# Superblue F1 Understory enterprise



## benjaminfrogs (Sep 26, 2014)

Hello,

I have 2 superblues and they are still black in color. How do I get them to change their colors to blue and black? They are about a year old now.


----------



## Julio (Oct 8, 2007)

mmmmm, GOT ANY PICS? you can't get frogs to change their colors like you might think.


----------



## easternversant (Sep 4, 2012)

I think this is likely an overexpression of melanin stimulating hormone. You can probably see underlying patterns if you look closely but your frogs are black, and will remain black.


----------



## Weston (Mar 21, 2015)

I don't know anything about the super blues, but if their color could change odds are it would come from reaching maturity, seasonal changes or breeding season, or another environmental factor. Like the others have said, you can't really trigger it happening.


----------



## benjaminfrogs (Sep 26, 2014)

Sent from my iPhone using Tapatalk


----------



## benjaminfrogs (Sep 26, 2014)

Sorry crappy pics ill try to getvbetter ones but basically what i am asking is how long do these frogs take to mature lol


Sent from my iPhone using Tapatalk


----------



## FroggyKnight (Mar 14, 2013)

Melanistic for sure. It likely won't get any more blue than it is now. 

John


----------



## benjaminfrogs (Sep 26, 2014)

How can you tell between melanistic and regular ones lol. And what happens if they breed? Will babies also be melanistic? 

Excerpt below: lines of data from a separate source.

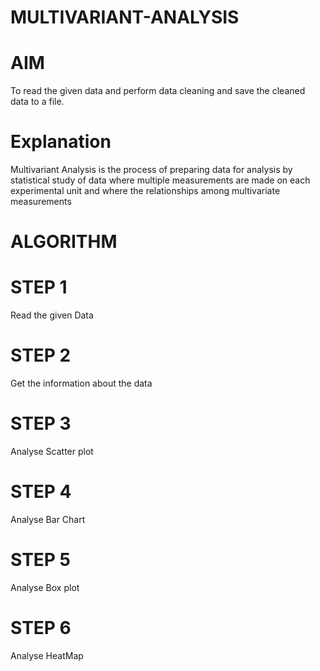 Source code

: # MULTIVARIANT-ANALYSIS
# AIM
To read the given data and perform data cleaning and save the cleaned data to a file.

# Explanation
Multivariant Analysis is the process of preparing data for analysis by statistical study of data where multiple measurements are made on each experimental unit and where the relationships among multivariate measurements

# ALGORITHM
# STEP 1
Read the given Data

# STEP 2
Get the information about the data

# STEP 3
Analyse Scatter plot

# STEP 4
Analyse Bar Chart

# STEP 5
Analyse Box plot

# STEP 6
Analyse HeatMap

Sent from my iPhone using Tapatalk


----------



## Julio (Oct 8, 2007)

How old are these frogs by the way, they don't appear to be fully matured?


----------



## austin (Dec 6, 2013)

Nonetheless cool frogs, I really like them.


----------



## epiphytes etc. (Nov 22, 2010)

I would consider auratus to be mature at a year or a little more. You can tell they're melanistic because they're black  It's an over expression of melanin in the frogs skin, which I believe to be a simple recessive trait. If you breed them together, you will likely end up with melanistic offspring (please don't). If you breed them with normal super blues, you'll get offspring that are normal looking, but carry the melanism gene. Or, I could be totally off too.


----------



## benjaminfrogs (Sep 26, 2014)

I shouldn't breed them? they are same from same line? They are a pair! lol what are my options as a responsible keeper?


----------



## epiphytes etc. (Nov 22, 2010)

The ideal situation would be to add them to a large group of super blues and allow them to select mates on their own. Since that probably is possible, the next best thing is to trade one of them for a random, normal frog. The hobby doesn't need more color mutation being bred. Of course, they are your frogs, and you should handle them however you see best. I certainly won't get my pitchfork out.


----------



## benjaminfrogs (Sep 26, 2014)

Ok i appreciate the input guys. I dont know what i will do yet or which route i will take. I will think about it. 


Sent from my iPhone using Tapatalk


----------



## Boondoggle (Dec 9, 2007)

Think of it as albinism but opposite. I would call these hypermelanistic because I think I can see blue poking through. If they had no black at all they would be amelanistic (albino), and if the black were reduced to a greyish color they'd be hypomelanistic. The nomenclature doesn't seem like it's established with frogs like it is in the snake hobby, which is a good thing. The types of melanism we see are often caused by a simple recessive gene, which if true, means that this pair would likely throw froglets just like themselves. I think if you bred them with a wild type you'd still get 50% hypermelanistic frogs, but I haven't thought about punnet squares for a while. If you're interested, google punnet square for more info.

Either way, they're neat frogs. If they were mine, and I only had room for a pair, I'd trade one for a super blue normal, or conversely you could contact understory. They might work with you because that pair is pretty atypical.


----------



## oldlady25715 (Nov 17, 2007)

The bump on the tailbone area looks unusual. Maybe its just the pics.


----------



## easternversant (Sep 4, 2012)

Boondoggle said:


> The types of melanism we see are often caused by a simple recessive gene, which if true, means that this pair would likely throw froglets just like themselves.


Source? I'm just curious.


----------



## amandakathryn (Jan 1, 2014)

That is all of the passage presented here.